## [Aim of the task]
Copy the records below exactly as they stand. Leave out the pictures.

== Available records

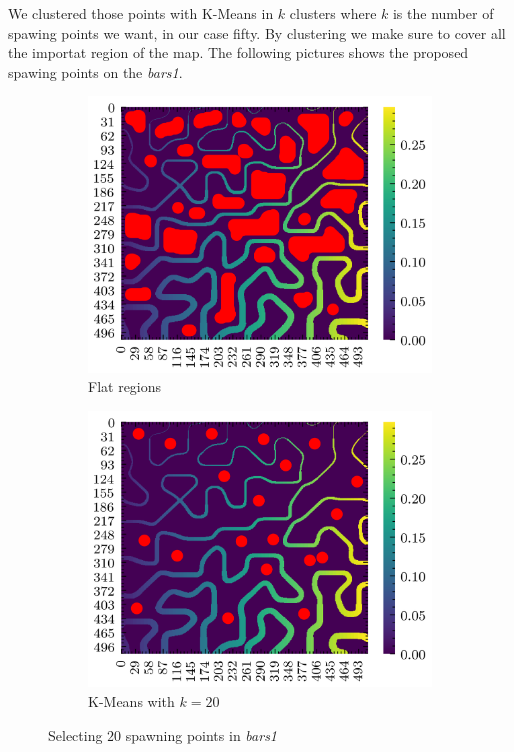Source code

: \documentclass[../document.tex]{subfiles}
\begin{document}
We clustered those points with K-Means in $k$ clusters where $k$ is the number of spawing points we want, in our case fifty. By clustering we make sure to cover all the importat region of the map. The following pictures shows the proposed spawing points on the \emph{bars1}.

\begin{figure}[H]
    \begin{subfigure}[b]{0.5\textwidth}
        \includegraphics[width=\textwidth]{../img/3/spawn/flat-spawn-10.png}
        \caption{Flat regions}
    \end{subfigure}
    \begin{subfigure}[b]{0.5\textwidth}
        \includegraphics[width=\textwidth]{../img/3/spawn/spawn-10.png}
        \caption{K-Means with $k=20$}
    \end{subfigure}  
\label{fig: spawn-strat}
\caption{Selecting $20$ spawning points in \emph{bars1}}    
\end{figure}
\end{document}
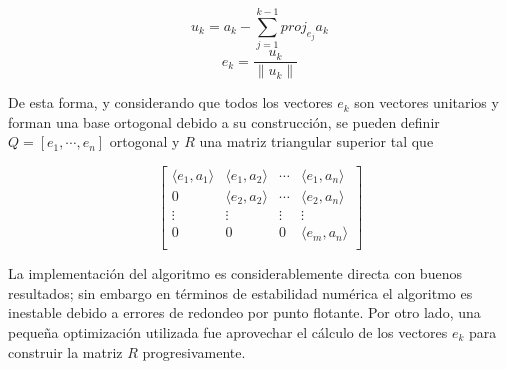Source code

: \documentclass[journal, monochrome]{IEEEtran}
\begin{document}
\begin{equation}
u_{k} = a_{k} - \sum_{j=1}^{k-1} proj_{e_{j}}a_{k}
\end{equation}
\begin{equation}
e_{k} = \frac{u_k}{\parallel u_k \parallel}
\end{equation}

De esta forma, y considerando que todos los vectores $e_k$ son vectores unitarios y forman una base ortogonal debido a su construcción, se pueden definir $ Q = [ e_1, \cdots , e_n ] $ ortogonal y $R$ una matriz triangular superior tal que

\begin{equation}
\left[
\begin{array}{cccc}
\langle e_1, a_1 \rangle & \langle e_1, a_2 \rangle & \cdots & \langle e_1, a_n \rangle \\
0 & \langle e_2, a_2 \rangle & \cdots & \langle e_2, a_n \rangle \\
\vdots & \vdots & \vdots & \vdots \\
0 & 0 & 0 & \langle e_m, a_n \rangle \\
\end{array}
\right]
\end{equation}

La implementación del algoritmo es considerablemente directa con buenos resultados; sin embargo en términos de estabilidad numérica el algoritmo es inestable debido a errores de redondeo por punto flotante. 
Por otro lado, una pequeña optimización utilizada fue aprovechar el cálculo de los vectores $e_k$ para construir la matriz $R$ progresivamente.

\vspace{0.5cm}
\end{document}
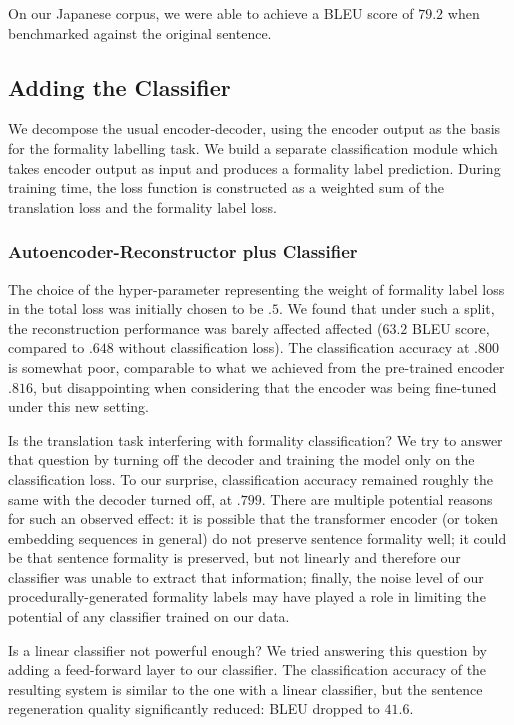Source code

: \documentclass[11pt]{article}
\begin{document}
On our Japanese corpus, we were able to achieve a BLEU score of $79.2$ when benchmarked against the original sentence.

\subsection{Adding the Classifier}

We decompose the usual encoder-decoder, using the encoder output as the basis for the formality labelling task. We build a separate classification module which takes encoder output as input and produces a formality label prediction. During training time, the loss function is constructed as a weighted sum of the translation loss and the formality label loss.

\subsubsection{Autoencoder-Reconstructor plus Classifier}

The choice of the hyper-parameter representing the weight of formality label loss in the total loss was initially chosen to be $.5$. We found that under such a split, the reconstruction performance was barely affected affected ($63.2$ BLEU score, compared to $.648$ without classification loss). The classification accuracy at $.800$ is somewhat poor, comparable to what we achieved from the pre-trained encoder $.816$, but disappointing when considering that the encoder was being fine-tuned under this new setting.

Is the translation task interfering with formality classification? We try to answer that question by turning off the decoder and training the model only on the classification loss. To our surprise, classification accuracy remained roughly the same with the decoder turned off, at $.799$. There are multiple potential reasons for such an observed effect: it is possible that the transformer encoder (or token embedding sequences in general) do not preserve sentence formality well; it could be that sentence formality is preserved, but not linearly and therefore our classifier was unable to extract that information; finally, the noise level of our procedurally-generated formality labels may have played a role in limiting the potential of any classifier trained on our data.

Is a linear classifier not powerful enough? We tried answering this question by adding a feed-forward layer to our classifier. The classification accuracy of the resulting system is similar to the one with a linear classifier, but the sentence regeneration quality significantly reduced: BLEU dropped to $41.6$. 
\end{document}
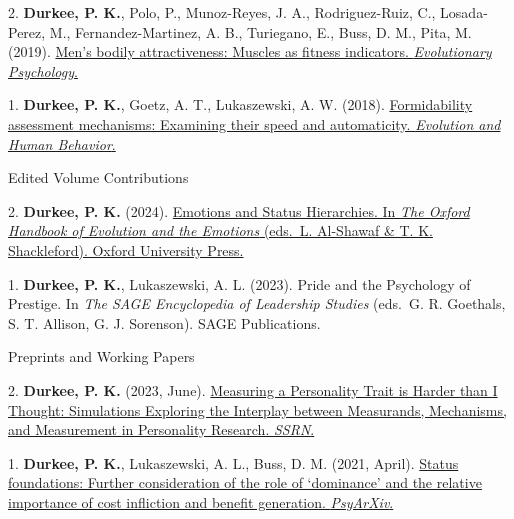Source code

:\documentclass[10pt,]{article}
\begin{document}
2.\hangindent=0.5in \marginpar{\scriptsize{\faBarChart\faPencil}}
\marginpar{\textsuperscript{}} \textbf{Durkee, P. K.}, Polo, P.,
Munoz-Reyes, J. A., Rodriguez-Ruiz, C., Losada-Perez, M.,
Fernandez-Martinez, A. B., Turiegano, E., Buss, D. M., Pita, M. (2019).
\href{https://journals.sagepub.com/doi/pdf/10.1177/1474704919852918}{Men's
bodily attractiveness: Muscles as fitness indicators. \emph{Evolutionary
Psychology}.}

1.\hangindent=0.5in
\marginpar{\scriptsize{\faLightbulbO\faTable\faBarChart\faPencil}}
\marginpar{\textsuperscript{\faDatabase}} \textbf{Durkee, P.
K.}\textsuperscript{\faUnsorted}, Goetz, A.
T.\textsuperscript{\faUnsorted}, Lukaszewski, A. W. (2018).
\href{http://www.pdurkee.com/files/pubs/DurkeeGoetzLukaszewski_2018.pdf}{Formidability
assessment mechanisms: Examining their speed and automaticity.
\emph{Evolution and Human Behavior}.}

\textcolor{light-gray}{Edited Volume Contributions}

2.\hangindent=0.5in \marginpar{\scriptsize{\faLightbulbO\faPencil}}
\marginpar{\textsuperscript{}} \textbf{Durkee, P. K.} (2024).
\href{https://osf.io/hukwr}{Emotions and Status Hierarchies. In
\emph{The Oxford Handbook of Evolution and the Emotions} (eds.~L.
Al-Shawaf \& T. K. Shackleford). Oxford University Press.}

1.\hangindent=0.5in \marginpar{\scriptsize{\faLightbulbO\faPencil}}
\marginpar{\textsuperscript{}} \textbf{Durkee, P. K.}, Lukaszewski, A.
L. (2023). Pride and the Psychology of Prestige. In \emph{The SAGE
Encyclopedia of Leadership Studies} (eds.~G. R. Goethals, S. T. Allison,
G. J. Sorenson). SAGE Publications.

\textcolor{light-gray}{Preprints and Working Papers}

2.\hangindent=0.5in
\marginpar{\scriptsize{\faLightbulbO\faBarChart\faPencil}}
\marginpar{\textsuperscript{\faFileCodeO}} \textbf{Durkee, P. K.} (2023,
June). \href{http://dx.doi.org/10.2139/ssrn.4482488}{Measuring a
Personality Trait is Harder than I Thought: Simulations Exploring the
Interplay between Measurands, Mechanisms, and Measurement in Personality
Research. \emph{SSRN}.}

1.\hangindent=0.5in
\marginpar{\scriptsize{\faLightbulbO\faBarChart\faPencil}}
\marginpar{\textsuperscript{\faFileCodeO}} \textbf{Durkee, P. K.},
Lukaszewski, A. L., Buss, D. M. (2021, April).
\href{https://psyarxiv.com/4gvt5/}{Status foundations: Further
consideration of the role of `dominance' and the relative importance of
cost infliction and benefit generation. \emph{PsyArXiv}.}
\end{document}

====

## [Task solution]
Source code

: \documentclass[../document.tex]{subfiles}
\begin{document}
We clustered those points with K-Means in $k$ clusters where $k$ is the number of spawing points we want, in our case fifty. By clustering we make sure to cover all the importat region of the map. The following pictures shows the proposed spawing points on the \emph{bars1}.

\begin{figure}[H]
    \begin{subfigure}[b]{0.5\textwidth}
        \includegraphics[width=\textwidth]{../img/3/spawn/flat-spawn-10.png}
        \caption{Flat regions}
    \end{subfigure}
    \begin{subfigure}[b]{0.5\textwidth}
        \includegraphics[width=\textwidth]{../img/3/spawn/spawn-10.png}
        \caption{K-Means with $k=20$}
    \end{subfigure}  
\label{fig: spawn-strat}
\caption{Selecting $20$ spawning points in \emph{bars1}}    
\end{figure}
\end{document}
Source code

: \documentclass[journal, monochrome]{IEEEtran}
\begin{document}
\begin{equation}
u_{k} = a_{k} - \sum_{j=1}^{k-1} proj_{e_{j}}a_{k}
\end{equation}
\begin{equation}
e_{k} = \frac{u_k}{\parallel u_k \parallel}
\end{equation}

De esta forma, y considerando que todos los vectores $e_k$ son vectores unitarios y forman una base ortogonal debido a su construcción, se pueden definir $ Q = [ e_1, \cdots , e_n ] $ ortogonal y $R$ una matriz triangular superior tal que

\begin{equation}
\left[
\begin{array}{cccc}
\langle e_1, a_1 \rangle & \langle e_1, a_2 \rangle & \cdots & \langle e_1, a_n \rangle \\
0 & \langle e_2, a_2 \rangle & \cdots & \langle e_2, a_n \rangle \\
\vdots & \vdots & \vdots & \vdots \\
0 & 0 & 0 & \langle e_m, a_n \rangle \\
\end{array}
\right]
\end{equation}

La implementación del algoritmo es considerablemente directa con buenos resultados; sin embargo en términos de estabilidad numérica el algoritmo es inestable debido a errores de redondeo por punto flotante. 
Por otro lado, una pequeña optimización utilizada fue aprovechar el cálculo de los vectores $e_k$ para construir la matriz $R$ progresivamente.

\vspace{0.5cm}
\end{document}
Source code

: \documentclass[11pt]{article}
\begin{document}
On our Japanese corpus, we were able to achieve a BLEU score of $79.2$ when benchmarked against the original sentence.

\subsection{Adding the Classifier}

We decompose the usual encoder-decoder, using the encoder output as the basis for the formality labelling task. We build a separate classification module which takes encoder output as input and produces a formality label prediction. During training time, the loss function is constructed as a weighted sum of the translation loss and the formality label loss.

\subsubsection{Autoencoder-Reconstructor plus Classifier}

The choice of the hyper-parameter representing the weight of formality label loss in the total loss was initially chosen to be $.5$. We found that under such a split, the reconstruction performance was barely affected affected ($63.2$ BLEU score, compared to $.648$ without classification loss). The classification accuracy at $.800$ is somewhat poor, comparable to what we achieved from the pre-trained encoder $.816$, but disappointing when considering that the encoder was being fine-tuned under this new setting.

Is the translation task interfering with formality classification? We try to answer that question by turning off the decoder and training the model only on the classification loss. To our surprise, classification accuracy remained roughly the same with the decoder turned off, at $.799$. There are multiple potential reasons for such an observed effect: it is possible that the transformer encoder (or token embedding sequences in general) do not preserve sentence formality well; it could be that sentence formality is preserved, but not linearly and therefore our classifier was unable to extract that information; finally, the noise level of our procedurally-generated formality labels may have played a role in limiting the potential of any classifier trained on our data.

Is a linear classifier not powerful enough? We tried answering this question by adding a feed-forward layer to our classifier. The classification accuracy of the resulting system is similar to the one with a linear classifier, but the sentence regeneration quality significantly reduced: BLEU dropped to $41.6$. 
\end{document}
Source code

:\documentclass[10pt,]{article}
\begin{document}
2.\hangindent=0.5in \marginpar{\scriptsize{\faBarChart\faPencil}}
\marginpar{\textsuperscript{}} \textbf{Durkee, P. K.}, Polo, P.,
Munoz-Reyes, J. A., Rodriguez-Ruiz, C., Losada-Perez, M.,
Fernandez-Martinez, A. B., Turiegano, E., Buss, D. M., Pita, M. (2019).
\href{https://journals.sagepub.com/doi/pdf/10.1177/1474704919852918}{Men's
bodily attractiveness: Muscles as fitness indicators. \emph{Evolutionary
Psychology}.}

1.\hangindent=0.5in
\marginpar{\scriptsize{\faLightbulbO\faTable\faBarChart\faPencil}}
\marginpar{\textsuperscript{\faDatabase}} \textbf{Durkee, P.
K.}\textsuperscript{\faUnsorted}, Goetz, A.
T.\textsuperscript{\faUnsorted}, Lukaszewski, A. W. (2018).
\href{http://www.pdurkee.com/files/pubs/DurkeeGoetzLukaszewski_2018.pdf}{Formidability
assessment mechanisms: Examining their speed and automaticity.
\emph{Evolution and Human Behavior}.}

\textcolor{light-gray}{Edited Volume Contributions}

2.\hangindent=0.5in \marginpar{\scriptsize{\faLightbulbO\faPencil}}
\marginpar{\textsuperscript{}} \textbf{Durkee, P. K.} (2024).
\href{https://osf.io/hukwr}{Emotions and Status Hierarchies. In
\emph{The Oxford Handbook of Evolution and the Emotions} (eds.~L.
Al-Shawaf \& T. K. Shackleford). Oxford University Press.}

1.\hangindent=0.5in \marginpar{\scriptsize{\faLightbulbO\faPencil}}
\marginpar{\textsuperscript{}} \textbf{Durkee, P. K.}, Lukaszewski, A.
L. (2023). Pride and the Psychology of Prestige. In \emph{The SAGE
Encyclopedia of Leadership Studies} (eds.~G. R. Goethals, S. T. Allison,
G. J. Sorenson). SAGE Publications.

\textcolor{light-gray}{Preprints and Working Papers}

2.\hangindent=0.5in
\marginpar{\scriptsize{\faLightbulbO\faBarChart\faPencil}}
\marginpar{\textsuperscript{\faFileCodeO}} \textbf{Durkee, P. K.} (2023,
June). \href{http://dx.doi.org/10.2139/ssrn.4482488}{Measuring a
Personality Trait is Harder than I Thought: Simulations Exploring the
Interplay between Measurands, Mechanisms, and Measurement in Personality
Research. \emph{SSRN}.}

1.\hangindent=0.5in
\marginpar{\scriptsize{\faLightbulbO\faBarChart\faPencil}}
\marginpar{\textsuperscript{\faFileCodeO}} \textbf{Durkee, P. K.},
Lukaszewski, A. L., Buss, D. M. (2021, April).
\href{https://psyarxiv.com/4gvt5/}{Status foundations: Further
consideration of the role of `dominance' and the relative importance of
cost infliction and benefit generation. \emph{PsyArXiv}.}
\end{document}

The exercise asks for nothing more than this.